+++ The input
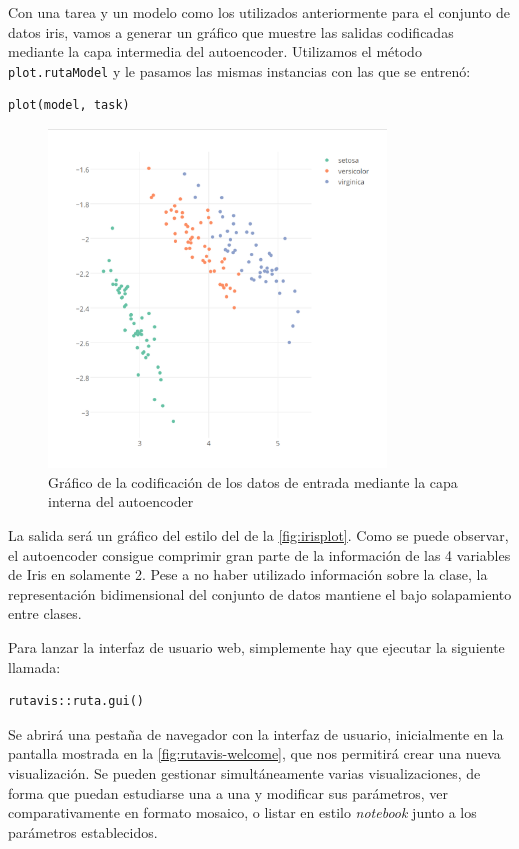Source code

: \begin{example}
  Con una tarea y un modelo como los utilizados anteriormente para el conjunto de datos iris, vamos a generar un gráfico que muestre las salidas codificadas mediante la capa intermedia del autoencoder. Utilizamos el método \texttt{plot.rutaModel} y le pasamos las mismas instancias con las que se entrenó:
\begin{lstlisting}[numbers=none]
plot(model, task)
\end{lstlisting}
\begin{figure}[hbtp]
  \centering
  \includegraphics[width=0.8\textwidth]{images/rutavis_iris.png}
  \caption{\label{fig:irisplot}Gráfico de la codificación de los datos de entrada mediante la capa interna del autoencoder}
\end{figure}

La salida será un gráfico del estilo del de la \autoref{fig:irisplot}. 
Como se puede observar, el autoencoder consigue comprimir gran parte de la información de las 4 variables de Iris en solamente 2. Pese a no haber utilizado información sobre la clase, la representación bidimensional del conjunto de datos mantiene el bajo solapamiento entre clases.
\end{example}

Para lanzar la interfaz de usuario web, simplemente hay que ejecutar la siguiente llamada:
\begin{lstlisting}[numbers=none]
rutavis::ruta.gui()
\end{lstlisting}

Se abrirá una pestaña de navegador con la interfaz de usuario, inicialmente en la pantalla mostrada en la \autoref{fig:rutavis-welcome}, que nos permitirá crear una nueva visualización. Se pueden gestionar simultáneamente varias visualizaciones, de forma que puedan estudiarse una a una y modificar sus parámetros, ver comparativamente en formato mosaico, o listar en estilo \emph{notebook} junto a los parámetros establecidos.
++++++
Print all data above verbatim, except pictures.

Source code

: \begin{example}
  Con una tarea y un modelo como los utilizados anteriormente para el conjunto de datos iris, vamos a generar un gráfico que muestre las salidas codificadas mediante la capa intermedia del autoencoder. Utilizamos el método \texttt{plot.rutaModel} y le pasamos las mismas instancias con las que se entrenó:
\begin{lstlisting}[numbers=none]
plot(model, task)
\end{lstlisting}
\begin{figure}[hbtp]
  \centering
  \includegraphics[width=0.8\textwidth]{images/rutavis_iris.png}
  \caption{\label{fig:irisplot}Gráfico de la codificación de los datos de entrada mediante la capa interna del autoencoder}
\end{figure}

La salida será un gráfico del estilo del de la \autoref{fig:irisplot}. 
Como se puede observar, el autoencoder consigue comprimir gran parte de la información de las 4 variables de Iris en solamente 2. Pese a no haber utilizado información sobre la clase, la representación bidimensional del conjunto de datos mantiene el bajo solapamiento entre clases.
\end{example}

Para lanzar la interfaz de usuario web, simplemente hay que ejecutar la siguiente llamada:
\begin{lstlisting}[numbers=none]
rutavis::ruta.gui()
\end{lstlisting}

Se abrirá una pestaña de navegador con la interfaz de usuario, inicialmente en la pantalla mostrada en la \autoref{fig:rutavis-welcome}, que nos permitirá crear una nueva visualización. Se pueden gestionar simultáneamente varias visualizaciones, de forma que puedan estudiarse una a una y modificar sus parámetros, ver comparativamente en formato mosaico, o listar en estilo \emph{notebook} junto a los parámetros establecidos.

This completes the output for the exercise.